Support #2900
closedalert 'SURICATA STREAM pkt seen on wrong thread' when run mode set to workers
Description
This alert is constantly triggered when run mode 'workers' is enabled.
Everything works as expected when set to AutoFP.
Can this alert be safely suppressed, or is this something that should be considered an issue?
Setup:
Suricata 4.1.2_1 inline IPS mode with netmap on FreeBSD 11.2
Updated by Victor Julien almost 6 years ago
- Related to Optimization #2725: stream/packet on wrong thread added
Updated by Victor Julien almost 6 years ago
Unfortunately this is a serious issue that can lead to missed alerts and logs. Resolving it should be high priority. If autofp works well I would recommend staying on that. We're tracking the larger issue in #2725
Updated by Andreas Herz over 5 years ago
We're trying to narrow this issue down as best as we can. Can you give us more details about your config/setup (I saw a pfsense/netgate post from you, I guess that's related to that?) and the traffic seen?
I have similiar issues (but on Linux with AFPacketv3+workers mode) and I'm trying to find a scheme for the traffic that might produce those issues.
Thanks
Updated by Andreas Herz over 5 years ago
- Assignee set to OISF Dev
- Target version set to Support
Updated by Cooper Nelson over 5 years ago
Adding notes from my recent 'deep dive'.
The root cause appears to be the hardware implementation of RSS in some NICs, confirmed in the ixgbe driver.

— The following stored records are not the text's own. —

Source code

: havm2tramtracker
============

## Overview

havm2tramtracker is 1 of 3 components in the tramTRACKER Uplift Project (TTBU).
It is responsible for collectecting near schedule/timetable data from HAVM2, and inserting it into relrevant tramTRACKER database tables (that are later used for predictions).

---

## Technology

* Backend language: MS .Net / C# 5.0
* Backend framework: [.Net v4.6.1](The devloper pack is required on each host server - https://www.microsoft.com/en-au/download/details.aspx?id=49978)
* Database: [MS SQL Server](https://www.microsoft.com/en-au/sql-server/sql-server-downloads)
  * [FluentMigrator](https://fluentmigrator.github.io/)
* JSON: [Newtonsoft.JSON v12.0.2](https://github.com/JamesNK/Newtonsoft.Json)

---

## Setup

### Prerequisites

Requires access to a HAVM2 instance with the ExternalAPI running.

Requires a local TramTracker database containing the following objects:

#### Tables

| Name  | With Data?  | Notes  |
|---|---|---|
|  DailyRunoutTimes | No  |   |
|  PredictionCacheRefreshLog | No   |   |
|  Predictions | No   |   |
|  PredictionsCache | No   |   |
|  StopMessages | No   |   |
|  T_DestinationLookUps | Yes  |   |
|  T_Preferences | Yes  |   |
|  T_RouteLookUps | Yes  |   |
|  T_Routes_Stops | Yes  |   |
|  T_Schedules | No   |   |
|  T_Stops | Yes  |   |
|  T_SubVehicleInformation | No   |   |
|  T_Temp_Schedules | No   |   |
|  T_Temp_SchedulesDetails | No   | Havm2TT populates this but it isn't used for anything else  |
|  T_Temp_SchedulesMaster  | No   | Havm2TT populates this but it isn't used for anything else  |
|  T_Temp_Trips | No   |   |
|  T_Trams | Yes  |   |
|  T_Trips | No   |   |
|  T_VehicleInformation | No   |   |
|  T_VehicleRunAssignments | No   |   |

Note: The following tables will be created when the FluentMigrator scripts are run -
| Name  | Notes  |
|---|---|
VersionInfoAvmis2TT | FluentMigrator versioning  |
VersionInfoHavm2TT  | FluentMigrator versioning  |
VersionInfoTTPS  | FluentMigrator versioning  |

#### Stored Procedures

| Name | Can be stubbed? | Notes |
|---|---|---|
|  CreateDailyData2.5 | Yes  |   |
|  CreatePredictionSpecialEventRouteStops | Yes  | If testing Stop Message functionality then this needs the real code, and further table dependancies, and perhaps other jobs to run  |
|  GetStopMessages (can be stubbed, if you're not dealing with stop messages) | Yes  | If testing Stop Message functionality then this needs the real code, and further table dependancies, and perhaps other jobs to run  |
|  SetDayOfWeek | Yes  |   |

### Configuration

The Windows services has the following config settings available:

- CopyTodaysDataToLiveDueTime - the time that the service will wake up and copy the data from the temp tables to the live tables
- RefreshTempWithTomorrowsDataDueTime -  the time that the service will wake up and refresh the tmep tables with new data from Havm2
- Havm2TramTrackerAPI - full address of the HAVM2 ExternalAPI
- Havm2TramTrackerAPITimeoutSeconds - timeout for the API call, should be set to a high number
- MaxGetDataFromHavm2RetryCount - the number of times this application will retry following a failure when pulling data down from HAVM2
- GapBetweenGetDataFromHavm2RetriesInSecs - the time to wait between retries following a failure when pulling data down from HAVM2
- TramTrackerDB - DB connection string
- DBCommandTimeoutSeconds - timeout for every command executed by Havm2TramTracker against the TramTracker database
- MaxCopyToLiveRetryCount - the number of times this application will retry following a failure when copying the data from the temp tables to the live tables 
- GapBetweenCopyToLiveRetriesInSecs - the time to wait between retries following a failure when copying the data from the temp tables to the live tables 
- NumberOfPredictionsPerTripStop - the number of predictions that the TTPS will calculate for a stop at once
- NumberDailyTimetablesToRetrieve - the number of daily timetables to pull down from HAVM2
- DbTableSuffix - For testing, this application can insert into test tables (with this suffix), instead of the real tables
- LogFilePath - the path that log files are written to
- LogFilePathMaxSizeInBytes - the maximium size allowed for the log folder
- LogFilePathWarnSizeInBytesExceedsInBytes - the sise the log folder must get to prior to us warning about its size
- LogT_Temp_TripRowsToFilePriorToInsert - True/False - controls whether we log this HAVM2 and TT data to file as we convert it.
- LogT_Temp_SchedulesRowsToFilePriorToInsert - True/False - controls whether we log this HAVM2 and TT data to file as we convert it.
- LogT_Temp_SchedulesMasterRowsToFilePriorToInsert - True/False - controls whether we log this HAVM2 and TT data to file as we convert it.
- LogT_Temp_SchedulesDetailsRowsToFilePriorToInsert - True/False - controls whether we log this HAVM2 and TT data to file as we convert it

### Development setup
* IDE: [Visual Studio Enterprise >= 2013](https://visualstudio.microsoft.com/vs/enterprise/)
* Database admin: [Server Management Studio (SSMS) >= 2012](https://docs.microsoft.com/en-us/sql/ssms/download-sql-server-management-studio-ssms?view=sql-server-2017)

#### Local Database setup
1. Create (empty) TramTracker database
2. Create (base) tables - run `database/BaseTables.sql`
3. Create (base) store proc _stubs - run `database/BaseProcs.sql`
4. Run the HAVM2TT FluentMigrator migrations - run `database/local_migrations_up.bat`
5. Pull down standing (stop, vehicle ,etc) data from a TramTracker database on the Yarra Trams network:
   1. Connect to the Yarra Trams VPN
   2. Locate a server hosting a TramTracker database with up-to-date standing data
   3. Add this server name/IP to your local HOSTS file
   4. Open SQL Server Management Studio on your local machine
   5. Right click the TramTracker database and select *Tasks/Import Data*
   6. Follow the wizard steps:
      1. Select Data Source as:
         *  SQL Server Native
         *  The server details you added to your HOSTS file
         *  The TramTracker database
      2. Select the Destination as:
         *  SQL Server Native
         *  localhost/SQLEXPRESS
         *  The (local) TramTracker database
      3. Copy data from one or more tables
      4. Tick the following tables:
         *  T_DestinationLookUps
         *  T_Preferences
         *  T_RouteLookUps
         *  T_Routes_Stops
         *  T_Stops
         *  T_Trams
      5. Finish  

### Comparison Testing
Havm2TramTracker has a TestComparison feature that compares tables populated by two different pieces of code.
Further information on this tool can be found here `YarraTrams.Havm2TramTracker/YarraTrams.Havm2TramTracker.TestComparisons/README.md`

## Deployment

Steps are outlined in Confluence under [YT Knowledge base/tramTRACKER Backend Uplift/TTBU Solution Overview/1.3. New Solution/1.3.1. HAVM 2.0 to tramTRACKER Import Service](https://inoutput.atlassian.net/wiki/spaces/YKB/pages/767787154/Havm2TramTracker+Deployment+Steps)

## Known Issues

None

Fragmented TCP packets will be hashed by 'sd' only (as the TCP header is only present on the first packet), so fragmented flows will only go to the same queue if every TCP packet in the flow is fragmented.
However, in practice its very common for the handshake and first packets of a big TCP flow to not be fragmented and fragmentation occurs later in the flow. Particularly when the packet rates increase due to receive window scaling.
Looking at the documentation for AF_PACKET shows that it is supposed to handle this case properly, but either its not or perhaps suricata isn't setting it properly on all kernels:
http://man7.org/linux/man-pages/man7/packet.7.html
It also may be the case that this is describing a software implementation that is overridden by hardware RSS, if present. I think I remember regit mentioning that if there was a flow hash generated on the NIC, that is what cluster_flow used.
I do not think it is possible to force a 'sd' hash on the older 10Gbit Intel NICs, however I might be mistaken.
I'm thinking cluster_flow could be modified to handle fragmented TCP packets properly, or simply just hash on 'sd' only. However the TCP packets would still be delivered out-of-order to the worker thread in many cases due to timing issues. Not sure how much of an issue this is with the stream tracker.
Updated by Anonymous over 5 years ago
Andreas Herz wrote:
We're trying to narrow this issue down as best as we can. Can you give us more details about your config/setup (I saw a pfsense/netgate post from you, I guess that's related to that?) and the traffic seen?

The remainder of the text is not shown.